▶ [WORK TO COMPLETE]:
Reproduce word for word every line of the entries below, from the line containing "2025-09-30:** LSS giữ" through the final line, and nothing else.

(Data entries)
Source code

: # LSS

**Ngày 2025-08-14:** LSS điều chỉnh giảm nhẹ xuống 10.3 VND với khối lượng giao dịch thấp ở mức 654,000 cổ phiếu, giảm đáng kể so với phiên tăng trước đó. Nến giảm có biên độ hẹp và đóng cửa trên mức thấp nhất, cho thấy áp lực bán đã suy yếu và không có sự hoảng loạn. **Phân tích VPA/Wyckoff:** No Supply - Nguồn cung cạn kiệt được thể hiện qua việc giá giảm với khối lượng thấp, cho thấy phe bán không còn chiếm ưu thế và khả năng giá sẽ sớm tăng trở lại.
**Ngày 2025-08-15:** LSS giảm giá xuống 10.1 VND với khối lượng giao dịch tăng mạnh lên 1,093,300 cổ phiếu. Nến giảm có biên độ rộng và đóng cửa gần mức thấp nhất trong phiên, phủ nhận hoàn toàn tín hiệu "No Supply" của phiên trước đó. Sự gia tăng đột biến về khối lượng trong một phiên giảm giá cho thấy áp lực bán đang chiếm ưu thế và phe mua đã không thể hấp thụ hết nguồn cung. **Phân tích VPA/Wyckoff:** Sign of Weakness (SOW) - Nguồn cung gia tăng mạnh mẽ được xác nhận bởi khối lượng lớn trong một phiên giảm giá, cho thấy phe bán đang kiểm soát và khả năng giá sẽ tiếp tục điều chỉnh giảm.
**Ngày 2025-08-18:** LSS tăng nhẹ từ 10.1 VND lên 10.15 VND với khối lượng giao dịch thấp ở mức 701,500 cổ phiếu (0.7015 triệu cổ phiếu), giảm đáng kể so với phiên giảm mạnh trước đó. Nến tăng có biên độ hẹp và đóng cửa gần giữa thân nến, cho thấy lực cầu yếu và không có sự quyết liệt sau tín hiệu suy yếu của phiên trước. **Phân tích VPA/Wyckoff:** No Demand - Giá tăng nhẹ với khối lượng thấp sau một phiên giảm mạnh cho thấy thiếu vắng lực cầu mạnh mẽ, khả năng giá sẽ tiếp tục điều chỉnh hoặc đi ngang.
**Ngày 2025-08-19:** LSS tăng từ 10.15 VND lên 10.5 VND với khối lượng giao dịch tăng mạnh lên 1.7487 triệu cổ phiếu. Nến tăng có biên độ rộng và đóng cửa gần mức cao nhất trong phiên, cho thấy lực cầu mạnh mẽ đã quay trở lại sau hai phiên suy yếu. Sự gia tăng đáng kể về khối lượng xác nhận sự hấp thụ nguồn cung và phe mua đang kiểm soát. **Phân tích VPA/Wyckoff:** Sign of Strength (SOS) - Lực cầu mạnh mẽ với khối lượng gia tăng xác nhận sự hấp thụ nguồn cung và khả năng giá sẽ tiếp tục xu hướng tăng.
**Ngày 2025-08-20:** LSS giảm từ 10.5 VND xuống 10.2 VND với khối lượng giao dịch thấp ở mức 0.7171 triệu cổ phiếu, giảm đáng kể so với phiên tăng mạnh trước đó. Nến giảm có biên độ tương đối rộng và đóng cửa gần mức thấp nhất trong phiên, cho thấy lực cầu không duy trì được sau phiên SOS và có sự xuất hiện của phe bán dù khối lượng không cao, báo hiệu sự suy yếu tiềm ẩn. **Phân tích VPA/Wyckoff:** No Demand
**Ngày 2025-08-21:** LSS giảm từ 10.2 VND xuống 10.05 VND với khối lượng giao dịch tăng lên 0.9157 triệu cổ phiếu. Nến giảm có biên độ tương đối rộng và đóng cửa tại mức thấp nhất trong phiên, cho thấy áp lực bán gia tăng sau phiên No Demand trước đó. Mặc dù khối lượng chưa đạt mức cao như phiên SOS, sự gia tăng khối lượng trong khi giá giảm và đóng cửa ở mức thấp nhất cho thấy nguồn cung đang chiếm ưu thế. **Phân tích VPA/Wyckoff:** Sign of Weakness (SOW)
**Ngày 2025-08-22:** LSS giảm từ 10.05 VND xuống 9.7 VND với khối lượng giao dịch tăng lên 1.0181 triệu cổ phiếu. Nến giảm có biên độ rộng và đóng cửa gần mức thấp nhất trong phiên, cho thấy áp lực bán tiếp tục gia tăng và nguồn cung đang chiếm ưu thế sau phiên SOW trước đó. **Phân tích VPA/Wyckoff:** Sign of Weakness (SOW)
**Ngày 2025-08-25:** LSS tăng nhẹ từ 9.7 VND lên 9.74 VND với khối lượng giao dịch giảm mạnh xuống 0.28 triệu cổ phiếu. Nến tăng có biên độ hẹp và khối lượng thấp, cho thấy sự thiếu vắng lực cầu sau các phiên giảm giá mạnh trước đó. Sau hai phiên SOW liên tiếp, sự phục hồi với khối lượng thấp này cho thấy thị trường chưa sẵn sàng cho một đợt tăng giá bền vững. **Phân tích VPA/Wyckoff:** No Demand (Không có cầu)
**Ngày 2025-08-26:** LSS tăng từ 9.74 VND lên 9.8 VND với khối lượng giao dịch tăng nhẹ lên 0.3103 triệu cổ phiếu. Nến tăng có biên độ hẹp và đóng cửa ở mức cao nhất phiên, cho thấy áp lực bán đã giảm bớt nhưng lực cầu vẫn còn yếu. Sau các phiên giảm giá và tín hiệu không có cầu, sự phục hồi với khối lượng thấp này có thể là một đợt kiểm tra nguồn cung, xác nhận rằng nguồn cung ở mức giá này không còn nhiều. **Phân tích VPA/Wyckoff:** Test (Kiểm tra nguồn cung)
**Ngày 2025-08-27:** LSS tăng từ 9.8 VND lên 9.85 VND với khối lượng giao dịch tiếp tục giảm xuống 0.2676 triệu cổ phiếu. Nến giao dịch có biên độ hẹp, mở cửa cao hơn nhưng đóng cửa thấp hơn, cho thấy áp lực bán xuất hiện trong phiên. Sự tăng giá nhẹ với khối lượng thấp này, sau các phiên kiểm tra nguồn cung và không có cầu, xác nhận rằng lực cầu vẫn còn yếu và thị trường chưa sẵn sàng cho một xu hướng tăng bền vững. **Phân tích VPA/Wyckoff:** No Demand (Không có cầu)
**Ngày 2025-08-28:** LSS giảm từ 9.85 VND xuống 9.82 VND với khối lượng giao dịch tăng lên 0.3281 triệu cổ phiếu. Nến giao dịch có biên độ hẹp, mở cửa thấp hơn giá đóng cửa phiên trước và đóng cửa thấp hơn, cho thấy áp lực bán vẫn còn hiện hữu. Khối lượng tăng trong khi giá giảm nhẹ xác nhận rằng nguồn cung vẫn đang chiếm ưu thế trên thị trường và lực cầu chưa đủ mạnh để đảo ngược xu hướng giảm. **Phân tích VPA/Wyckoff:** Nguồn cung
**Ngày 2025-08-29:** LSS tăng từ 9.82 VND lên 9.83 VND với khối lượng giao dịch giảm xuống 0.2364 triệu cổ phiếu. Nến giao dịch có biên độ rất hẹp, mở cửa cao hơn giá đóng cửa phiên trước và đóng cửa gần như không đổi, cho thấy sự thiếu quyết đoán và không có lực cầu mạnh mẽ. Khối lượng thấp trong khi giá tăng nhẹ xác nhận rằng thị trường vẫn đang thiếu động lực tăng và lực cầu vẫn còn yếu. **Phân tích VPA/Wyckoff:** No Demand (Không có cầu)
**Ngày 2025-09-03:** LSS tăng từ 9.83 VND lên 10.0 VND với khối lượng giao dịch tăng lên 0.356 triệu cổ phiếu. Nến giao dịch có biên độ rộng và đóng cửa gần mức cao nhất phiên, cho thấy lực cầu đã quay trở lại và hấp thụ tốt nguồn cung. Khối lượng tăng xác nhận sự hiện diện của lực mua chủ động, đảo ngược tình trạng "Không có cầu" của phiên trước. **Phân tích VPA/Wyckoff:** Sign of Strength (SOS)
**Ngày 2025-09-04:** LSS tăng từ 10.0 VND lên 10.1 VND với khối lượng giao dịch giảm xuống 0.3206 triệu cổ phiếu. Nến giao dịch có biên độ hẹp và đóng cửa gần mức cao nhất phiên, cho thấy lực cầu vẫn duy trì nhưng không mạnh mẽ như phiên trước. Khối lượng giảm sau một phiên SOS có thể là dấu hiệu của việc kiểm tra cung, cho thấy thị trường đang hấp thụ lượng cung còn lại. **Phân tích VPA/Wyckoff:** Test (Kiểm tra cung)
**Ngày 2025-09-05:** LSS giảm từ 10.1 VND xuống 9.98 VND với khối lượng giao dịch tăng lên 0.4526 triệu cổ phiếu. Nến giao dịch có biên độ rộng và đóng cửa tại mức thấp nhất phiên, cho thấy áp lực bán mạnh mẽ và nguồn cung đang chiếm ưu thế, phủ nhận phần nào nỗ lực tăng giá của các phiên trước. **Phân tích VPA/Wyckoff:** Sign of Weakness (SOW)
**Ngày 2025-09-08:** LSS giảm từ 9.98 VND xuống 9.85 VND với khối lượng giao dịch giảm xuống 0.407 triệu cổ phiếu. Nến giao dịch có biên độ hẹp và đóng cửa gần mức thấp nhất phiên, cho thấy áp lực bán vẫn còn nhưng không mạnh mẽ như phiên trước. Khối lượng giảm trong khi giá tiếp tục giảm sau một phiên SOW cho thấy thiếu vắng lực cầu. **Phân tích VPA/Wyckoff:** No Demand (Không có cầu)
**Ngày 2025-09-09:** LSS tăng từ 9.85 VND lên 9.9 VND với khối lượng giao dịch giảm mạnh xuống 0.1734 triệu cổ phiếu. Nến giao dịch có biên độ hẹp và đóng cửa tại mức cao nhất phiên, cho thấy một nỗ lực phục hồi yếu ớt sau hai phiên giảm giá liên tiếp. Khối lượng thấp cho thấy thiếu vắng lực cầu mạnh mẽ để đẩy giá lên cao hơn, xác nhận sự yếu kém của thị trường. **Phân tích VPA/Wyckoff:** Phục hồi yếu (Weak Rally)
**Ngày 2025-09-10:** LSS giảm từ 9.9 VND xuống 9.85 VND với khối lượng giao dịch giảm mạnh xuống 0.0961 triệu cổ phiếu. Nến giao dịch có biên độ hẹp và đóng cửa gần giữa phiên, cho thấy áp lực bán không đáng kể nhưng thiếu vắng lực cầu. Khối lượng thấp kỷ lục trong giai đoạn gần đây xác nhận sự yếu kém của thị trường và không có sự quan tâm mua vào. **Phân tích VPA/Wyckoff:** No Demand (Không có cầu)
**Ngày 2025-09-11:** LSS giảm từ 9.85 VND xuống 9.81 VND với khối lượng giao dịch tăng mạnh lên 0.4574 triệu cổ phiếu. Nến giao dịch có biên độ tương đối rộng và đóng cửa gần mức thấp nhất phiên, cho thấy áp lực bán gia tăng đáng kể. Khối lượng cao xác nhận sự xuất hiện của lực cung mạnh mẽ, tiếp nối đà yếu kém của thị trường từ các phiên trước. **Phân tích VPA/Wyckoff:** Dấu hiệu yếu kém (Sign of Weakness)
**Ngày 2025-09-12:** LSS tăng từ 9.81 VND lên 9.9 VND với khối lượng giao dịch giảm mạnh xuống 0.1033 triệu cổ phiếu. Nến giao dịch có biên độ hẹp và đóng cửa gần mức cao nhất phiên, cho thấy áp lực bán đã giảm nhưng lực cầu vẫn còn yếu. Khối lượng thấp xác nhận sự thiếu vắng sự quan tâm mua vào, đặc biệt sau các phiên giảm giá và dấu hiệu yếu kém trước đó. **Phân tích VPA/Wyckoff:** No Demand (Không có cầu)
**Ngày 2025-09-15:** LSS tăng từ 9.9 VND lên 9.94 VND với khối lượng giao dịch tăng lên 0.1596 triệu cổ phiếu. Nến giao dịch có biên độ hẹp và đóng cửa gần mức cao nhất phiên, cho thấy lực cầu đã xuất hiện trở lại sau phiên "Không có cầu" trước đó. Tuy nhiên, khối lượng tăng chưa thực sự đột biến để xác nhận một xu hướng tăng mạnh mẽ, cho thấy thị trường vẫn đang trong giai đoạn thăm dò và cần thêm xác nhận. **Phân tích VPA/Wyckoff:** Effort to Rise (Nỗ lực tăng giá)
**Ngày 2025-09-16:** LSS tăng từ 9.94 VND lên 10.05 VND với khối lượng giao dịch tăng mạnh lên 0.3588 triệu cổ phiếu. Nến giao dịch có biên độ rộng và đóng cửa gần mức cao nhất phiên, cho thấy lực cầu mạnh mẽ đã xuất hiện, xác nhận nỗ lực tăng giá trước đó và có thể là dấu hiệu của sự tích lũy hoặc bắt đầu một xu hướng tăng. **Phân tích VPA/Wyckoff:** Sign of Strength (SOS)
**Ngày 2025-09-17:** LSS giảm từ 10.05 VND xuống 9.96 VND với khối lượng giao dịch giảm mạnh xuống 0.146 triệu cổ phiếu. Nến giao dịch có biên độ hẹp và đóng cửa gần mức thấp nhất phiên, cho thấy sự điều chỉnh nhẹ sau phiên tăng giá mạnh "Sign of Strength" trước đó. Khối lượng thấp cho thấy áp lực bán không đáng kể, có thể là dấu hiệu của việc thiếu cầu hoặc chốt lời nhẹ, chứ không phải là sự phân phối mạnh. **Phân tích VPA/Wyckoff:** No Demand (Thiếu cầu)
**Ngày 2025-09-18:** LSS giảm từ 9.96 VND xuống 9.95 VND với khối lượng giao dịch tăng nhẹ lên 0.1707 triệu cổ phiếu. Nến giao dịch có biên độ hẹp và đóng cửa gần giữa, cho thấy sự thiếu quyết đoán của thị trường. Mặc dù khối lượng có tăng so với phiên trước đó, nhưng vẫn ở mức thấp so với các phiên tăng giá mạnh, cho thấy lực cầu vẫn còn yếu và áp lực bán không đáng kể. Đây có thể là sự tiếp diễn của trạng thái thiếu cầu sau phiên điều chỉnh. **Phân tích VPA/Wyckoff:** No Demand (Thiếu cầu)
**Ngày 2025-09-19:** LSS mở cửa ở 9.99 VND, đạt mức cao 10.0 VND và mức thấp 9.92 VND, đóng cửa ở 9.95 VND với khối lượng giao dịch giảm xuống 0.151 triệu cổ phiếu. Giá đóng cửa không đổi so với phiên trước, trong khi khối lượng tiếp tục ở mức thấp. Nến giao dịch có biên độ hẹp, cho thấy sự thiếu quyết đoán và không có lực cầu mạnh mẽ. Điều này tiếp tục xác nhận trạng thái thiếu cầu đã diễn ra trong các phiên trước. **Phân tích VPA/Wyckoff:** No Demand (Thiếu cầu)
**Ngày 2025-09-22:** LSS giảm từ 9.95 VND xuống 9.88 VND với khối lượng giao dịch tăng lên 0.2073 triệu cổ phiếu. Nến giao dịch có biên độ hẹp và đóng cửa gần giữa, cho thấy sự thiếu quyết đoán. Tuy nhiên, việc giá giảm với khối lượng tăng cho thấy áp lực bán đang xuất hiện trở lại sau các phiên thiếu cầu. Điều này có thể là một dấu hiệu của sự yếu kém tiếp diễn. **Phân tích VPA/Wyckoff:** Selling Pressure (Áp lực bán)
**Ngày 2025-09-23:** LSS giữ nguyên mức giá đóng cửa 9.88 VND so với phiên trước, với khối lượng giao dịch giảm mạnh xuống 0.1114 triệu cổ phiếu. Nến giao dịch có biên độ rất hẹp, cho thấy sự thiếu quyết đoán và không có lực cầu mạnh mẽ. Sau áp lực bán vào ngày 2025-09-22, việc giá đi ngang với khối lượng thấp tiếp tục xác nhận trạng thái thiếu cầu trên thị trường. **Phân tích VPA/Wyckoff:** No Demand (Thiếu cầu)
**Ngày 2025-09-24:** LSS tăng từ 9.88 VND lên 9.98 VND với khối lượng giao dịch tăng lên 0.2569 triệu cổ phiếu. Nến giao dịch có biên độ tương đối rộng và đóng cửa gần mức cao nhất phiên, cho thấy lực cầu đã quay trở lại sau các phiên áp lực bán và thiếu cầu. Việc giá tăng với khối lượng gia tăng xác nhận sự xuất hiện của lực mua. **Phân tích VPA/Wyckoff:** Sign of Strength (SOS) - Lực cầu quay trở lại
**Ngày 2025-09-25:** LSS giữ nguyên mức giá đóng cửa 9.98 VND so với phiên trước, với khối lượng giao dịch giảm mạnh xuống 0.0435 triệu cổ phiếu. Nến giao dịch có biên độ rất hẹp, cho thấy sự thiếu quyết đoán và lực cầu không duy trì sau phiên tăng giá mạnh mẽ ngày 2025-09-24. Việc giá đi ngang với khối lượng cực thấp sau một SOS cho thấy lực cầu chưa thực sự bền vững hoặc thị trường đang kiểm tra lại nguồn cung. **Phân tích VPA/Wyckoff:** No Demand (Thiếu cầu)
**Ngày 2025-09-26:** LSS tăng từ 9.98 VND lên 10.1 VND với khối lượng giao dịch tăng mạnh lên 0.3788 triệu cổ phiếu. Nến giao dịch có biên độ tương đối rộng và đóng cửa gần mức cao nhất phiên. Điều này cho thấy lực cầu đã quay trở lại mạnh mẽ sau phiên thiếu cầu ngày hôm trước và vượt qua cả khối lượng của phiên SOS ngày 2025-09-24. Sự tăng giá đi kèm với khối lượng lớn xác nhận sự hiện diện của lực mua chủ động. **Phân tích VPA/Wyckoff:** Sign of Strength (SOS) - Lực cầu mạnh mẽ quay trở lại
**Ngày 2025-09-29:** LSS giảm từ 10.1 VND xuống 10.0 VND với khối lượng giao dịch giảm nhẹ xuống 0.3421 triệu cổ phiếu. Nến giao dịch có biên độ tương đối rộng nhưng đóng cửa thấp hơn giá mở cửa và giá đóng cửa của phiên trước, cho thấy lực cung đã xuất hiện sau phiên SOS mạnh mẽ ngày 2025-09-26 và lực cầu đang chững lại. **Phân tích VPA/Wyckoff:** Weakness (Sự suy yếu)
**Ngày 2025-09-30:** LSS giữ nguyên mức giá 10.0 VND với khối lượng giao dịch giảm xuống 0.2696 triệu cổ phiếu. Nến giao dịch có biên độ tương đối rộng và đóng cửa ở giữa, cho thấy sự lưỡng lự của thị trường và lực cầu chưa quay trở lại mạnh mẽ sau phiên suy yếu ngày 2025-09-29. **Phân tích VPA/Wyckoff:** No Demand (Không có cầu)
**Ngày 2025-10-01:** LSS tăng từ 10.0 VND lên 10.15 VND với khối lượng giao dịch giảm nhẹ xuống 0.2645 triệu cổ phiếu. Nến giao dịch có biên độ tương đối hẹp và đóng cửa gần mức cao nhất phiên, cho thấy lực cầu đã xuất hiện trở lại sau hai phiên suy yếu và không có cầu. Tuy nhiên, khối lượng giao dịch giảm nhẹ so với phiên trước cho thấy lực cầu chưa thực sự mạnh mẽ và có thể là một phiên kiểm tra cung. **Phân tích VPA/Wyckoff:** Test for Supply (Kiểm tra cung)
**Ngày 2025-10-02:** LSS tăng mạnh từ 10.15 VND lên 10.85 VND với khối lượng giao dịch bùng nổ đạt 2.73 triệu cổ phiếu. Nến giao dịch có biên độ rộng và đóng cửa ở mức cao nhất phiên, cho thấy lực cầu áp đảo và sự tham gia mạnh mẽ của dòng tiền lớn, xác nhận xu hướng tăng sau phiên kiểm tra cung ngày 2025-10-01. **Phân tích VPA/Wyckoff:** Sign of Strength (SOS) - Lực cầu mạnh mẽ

▶ [EXERCISE ANSWER]:
**Ngày 2025-09-30:** LSS giữ nguyên mức giá 10.0 VND với khối lượng giao dịch giảm xuống 0.2696 triệu cổ phiếu. Nến giao dịch có biên độ tương đối rộng và đóng cửa ở giữa, cho thấy sự lưỡng lự của thị trường và lực cầu chưa quay trở lại mạnh mẽ sau phiên suy yếu ngày 2025-09-29. **Phân tích VPA/Wyckoff:** No Demand (Không có cầu)
**Ngày 2025-10-01:** LSS tăng từ 10.0 VND lên 10.15 VND với khối lượng giao dịch giảm nhẹ xuống 0.2645 triệu cổ phiếu. Nến giao dịch có biên độ tương đối hẹp và đóng cửa gần mức cao nhất phiên, cho thấy lực cầu đã xuất hiện trở lại sau hai phiên suy yếu và không có cầu. Tuy nhiên, khối lượng giao dịch giảm nhẹ so với phiên trước cho thấy lực cầu chưa thực sự mạnh mẽ và có thể là một phiên kiểm tra cung. **Phân tích VPA/Wyckoff:** Test for Supply (Kiểm tra cung)
**Ngày 2025-10-02:** LSS tăng mạnh từ 10.15 VND lên 10.85 VND với khối lượng giao dịch bùng nổ đạt 2.73 triệu cổ phiếu. Nến giao dịch có biên độ rộng và đóng cửa ở mức cao nhất phiên, cho thấy lực cầu áp đảo và sự tham gia mạnh mẽ của dòng tiền lớn, xác nhận xu hướng tăng sau phiên kiểm tra cung ngày 2025-10-01. **Phân tích VPA/Wyckoff:** Sign of Strength (SOS) - Lực cầu mạnh mẽ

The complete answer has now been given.